The problem =>
Reproduce precisely the lines of the listing below, starting with the line that contains "the extracted system" and stopping after the line that contains "required, it will"; include nothing else.

Data to process =>
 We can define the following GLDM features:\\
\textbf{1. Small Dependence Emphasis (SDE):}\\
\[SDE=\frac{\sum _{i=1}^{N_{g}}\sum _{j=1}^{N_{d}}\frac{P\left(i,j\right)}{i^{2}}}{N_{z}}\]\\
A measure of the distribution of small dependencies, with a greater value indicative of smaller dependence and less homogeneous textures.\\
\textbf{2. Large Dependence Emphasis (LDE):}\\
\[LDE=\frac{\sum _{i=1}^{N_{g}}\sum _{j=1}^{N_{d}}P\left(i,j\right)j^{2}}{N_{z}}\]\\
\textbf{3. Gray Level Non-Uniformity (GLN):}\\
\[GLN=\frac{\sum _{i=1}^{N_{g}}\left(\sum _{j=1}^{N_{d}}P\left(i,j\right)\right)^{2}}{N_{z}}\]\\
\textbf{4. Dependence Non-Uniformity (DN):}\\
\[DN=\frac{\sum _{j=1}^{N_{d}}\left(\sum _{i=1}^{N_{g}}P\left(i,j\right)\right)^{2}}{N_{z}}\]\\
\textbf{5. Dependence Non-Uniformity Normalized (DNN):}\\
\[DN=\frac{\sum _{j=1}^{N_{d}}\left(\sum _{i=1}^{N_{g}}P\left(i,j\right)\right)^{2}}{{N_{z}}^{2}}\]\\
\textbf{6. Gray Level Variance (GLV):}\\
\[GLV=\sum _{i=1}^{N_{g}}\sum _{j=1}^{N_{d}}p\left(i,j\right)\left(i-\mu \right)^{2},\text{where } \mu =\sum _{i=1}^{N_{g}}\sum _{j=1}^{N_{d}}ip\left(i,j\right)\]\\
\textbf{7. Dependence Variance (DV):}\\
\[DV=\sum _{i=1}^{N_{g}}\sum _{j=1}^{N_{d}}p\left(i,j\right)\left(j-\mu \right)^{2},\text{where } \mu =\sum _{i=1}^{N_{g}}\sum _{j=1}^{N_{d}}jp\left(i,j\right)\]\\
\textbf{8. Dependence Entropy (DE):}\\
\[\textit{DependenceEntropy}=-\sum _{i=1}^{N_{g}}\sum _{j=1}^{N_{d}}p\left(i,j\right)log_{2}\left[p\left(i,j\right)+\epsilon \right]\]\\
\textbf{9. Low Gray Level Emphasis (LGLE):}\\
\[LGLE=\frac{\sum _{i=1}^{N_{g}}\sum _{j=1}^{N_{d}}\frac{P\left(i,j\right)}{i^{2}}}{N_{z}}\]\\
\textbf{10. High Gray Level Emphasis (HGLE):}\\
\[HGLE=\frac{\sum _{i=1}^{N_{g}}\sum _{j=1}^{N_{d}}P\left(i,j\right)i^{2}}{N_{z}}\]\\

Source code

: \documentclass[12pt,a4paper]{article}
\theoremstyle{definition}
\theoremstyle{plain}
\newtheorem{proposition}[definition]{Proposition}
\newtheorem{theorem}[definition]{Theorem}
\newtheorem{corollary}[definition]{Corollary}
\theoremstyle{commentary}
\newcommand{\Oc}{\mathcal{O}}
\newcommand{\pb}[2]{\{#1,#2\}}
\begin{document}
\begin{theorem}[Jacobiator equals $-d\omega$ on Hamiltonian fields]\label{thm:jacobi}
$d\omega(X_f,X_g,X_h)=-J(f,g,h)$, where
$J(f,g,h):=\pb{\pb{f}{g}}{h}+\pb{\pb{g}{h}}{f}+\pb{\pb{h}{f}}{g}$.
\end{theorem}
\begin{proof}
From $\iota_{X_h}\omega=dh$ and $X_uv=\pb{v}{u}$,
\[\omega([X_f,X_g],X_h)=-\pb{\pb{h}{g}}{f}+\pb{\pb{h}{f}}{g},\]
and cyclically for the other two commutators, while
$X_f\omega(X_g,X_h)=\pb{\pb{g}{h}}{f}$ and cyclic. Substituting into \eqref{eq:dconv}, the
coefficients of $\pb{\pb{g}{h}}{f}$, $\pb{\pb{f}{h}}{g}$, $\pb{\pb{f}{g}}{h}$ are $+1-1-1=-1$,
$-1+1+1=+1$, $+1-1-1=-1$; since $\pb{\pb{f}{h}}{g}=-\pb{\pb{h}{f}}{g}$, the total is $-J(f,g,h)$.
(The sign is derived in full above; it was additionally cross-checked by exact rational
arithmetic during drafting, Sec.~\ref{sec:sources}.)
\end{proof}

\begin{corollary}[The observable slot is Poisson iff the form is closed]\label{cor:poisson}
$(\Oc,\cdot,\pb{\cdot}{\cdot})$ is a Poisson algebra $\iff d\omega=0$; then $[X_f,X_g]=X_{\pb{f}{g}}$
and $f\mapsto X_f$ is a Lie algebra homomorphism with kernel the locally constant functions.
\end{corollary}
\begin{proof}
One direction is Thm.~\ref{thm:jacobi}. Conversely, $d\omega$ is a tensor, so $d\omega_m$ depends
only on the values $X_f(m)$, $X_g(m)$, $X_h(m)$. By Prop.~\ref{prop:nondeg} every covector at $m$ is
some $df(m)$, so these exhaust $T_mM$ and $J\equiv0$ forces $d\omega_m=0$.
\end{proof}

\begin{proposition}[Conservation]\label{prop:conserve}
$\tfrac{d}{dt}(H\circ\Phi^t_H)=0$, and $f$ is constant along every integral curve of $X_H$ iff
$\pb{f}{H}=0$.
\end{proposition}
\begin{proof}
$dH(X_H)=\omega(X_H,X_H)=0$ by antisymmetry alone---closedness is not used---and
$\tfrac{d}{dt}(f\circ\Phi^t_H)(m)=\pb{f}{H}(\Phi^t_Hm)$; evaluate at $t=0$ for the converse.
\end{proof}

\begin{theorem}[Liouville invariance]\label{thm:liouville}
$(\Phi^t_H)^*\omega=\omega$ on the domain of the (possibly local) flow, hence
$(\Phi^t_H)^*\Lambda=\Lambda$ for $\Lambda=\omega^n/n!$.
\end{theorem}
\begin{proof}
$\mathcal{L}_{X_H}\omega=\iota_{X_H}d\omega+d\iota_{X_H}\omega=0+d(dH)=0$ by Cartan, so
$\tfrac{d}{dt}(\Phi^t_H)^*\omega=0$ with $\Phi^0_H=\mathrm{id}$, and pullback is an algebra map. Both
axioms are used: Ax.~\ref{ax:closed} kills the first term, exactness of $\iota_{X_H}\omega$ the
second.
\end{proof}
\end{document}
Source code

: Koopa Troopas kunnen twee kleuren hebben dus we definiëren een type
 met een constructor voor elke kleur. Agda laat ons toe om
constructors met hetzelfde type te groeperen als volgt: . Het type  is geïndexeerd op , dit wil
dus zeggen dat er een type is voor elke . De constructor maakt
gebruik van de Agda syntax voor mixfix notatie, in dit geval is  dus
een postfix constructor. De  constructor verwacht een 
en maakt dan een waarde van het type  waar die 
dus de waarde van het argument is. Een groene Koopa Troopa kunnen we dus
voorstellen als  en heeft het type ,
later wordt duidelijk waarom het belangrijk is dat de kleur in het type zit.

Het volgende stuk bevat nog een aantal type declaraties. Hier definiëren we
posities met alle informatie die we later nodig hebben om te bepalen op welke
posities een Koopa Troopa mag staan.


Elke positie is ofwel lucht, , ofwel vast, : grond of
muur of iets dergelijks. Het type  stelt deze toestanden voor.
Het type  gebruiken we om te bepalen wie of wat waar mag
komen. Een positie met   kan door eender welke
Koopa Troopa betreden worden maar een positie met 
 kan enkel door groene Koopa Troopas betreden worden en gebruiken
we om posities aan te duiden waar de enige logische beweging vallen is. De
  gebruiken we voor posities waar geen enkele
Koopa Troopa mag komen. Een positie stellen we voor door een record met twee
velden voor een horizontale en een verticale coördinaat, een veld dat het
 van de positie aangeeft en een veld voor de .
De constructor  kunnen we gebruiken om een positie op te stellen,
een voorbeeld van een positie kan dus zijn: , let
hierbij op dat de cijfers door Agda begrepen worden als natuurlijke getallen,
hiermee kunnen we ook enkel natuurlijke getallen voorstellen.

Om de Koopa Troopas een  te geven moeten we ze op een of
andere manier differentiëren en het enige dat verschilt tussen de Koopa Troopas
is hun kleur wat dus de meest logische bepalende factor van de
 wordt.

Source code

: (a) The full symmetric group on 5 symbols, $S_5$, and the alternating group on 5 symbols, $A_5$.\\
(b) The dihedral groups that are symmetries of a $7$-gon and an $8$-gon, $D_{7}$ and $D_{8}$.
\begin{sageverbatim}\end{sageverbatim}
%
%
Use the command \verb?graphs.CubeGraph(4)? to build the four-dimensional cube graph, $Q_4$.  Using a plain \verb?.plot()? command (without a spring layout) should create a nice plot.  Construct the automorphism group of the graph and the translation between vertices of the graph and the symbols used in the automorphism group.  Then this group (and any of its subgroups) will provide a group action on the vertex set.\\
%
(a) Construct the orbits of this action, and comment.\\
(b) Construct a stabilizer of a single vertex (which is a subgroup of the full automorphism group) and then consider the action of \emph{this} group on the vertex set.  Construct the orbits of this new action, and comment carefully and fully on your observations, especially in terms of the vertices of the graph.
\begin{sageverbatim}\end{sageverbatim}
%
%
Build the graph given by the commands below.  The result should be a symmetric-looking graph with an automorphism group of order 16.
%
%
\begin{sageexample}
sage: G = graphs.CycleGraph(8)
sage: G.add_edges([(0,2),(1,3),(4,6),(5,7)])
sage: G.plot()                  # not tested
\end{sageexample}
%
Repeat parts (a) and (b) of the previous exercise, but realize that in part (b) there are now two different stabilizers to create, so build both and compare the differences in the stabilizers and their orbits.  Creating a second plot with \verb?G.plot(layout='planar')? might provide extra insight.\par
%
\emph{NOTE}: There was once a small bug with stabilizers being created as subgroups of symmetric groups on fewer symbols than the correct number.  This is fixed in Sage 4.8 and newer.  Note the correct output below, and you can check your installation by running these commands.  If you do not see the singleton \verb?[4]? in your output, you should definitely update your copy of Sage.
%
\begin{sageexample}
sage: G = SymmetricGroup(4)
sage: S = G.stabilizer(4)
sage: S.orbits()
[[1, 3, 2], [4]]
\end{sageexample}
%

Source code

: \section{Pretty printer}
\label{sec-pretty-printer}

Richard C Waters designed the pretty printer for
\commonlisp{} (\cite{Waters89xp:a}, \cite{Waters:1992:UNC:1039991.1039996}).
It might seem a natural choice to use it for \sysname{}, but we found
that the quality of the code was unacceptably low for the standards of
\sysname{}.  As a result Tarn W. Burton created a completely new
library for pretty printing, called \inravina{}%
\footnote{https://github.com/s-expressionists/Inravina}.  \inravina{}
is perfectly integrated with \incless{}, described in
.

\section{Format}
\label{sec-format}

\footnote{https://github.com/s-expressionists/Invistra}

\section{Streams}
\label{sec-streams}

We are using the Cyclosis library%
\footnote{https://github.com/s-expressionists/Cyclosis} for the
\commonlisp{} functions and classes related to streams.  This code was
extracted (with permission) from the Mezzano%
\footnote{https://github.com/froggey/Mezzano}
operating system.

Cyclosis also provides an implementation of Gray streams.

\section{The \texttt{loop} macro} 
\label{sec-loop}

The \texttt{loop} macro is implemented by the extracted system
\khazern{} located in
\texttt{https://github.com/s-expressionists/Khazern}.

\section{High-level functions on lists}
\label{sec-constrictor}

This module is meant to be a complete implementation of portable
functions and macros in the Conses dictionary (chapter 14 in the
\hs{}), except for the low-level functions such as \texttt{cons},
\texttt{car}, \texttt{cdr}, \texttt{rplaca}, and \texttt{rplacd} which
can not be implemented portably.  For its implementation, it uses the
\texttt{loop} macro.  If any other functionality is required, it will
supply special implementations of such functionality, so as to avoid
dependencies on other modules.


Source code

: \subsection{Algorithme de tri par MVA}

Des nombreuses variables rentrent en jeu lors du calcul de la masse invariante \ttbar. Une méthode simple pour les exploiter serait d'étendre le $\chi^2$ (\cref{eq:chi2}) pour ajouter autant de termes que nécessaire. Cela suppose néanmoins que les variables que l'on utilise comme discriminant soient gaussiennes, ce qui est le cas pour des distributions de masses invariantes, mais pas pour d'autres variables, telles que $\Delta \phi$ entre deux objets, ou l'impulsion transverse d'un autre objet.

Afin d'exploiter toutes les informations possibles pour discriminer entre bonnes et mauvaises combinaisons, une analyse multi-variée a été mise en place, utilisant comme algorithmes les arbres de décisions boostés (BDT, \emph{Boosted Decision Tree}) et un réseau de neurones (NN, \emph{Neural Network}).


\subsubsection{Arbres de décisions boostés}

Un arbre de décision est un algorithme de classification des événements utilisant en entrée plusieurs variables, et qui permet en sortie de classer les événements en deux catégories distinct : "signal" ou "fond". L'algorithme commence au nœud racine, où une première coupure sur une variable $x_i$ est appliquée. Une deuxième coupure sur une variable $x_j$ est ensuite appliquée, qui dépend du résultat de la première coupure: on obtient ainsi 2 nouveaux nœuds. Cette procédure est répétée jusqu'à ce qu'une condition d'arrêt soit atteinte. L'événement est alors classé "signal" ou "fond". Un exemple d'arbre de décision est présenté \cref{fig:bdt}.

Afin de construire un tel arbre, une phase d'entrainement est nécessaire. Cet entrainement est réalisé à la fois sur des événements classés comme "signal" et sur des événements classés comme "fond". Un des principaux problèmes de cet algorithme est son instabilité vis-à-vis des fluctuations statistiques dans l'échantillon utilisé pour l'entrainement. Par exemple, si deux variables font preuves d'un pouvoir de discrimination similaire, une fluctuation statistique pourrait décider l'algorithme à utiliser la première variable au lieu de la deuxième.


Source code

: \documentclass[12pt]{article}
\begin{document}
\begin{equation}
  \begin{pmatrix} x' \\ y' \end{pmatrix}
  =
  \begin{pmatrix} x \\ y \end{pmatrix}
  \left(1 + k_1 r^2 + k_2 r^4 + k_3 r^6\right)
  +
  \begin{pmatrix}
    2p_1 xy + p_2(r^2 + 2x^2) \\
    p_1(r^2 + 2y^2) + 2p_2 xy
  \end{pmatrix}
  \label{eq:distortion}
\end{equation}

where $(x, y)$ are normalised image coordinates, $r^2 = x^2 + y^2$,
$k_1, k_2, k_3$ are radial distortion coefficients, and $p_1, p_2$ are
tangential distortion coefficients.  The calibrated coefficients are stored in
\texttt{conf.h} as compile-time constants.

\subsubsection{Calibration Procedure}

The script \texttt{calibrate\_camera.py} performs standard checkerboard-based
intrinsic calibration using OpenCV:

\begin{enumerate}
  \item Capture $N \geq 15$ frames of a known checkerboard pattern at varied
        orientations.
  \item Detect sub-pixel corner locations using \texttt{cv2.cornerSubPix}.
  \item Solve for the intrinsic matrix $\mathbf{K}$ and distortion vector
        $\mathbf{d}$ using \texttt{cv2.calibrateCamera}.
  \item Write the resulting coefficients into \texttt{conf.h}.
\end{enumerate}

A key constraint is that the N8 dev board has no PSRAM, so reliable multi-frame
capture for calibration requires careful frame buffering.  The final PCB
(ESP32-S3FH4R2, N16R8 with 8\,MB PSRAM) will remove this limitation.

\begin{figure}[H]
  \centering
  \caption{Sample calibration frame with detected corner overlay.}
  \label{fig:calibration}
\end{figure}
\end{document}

Answer box =>
The \texttt{loop} macro is implemented by the extracted system
\khazern{} located in
\texttt{https://github.com/s-expressionists/Khazern}.

\section{High-level functions on lists}
\label{sec-constrictor}

This module is meant to be a complete implementation of portable
functions and macros in the Conses dictionary (chapter 14 in the
\hs{}), except for the low-level functions such as \texttt{cons},
\texttt{car}, \texttt{cdr}, \texttt{rplaca}, and \texttt{rplacd} which
can not be implemented portably.  For its implementation, it uses the
\texttt{loop} macro.  If any other functionality is required, it will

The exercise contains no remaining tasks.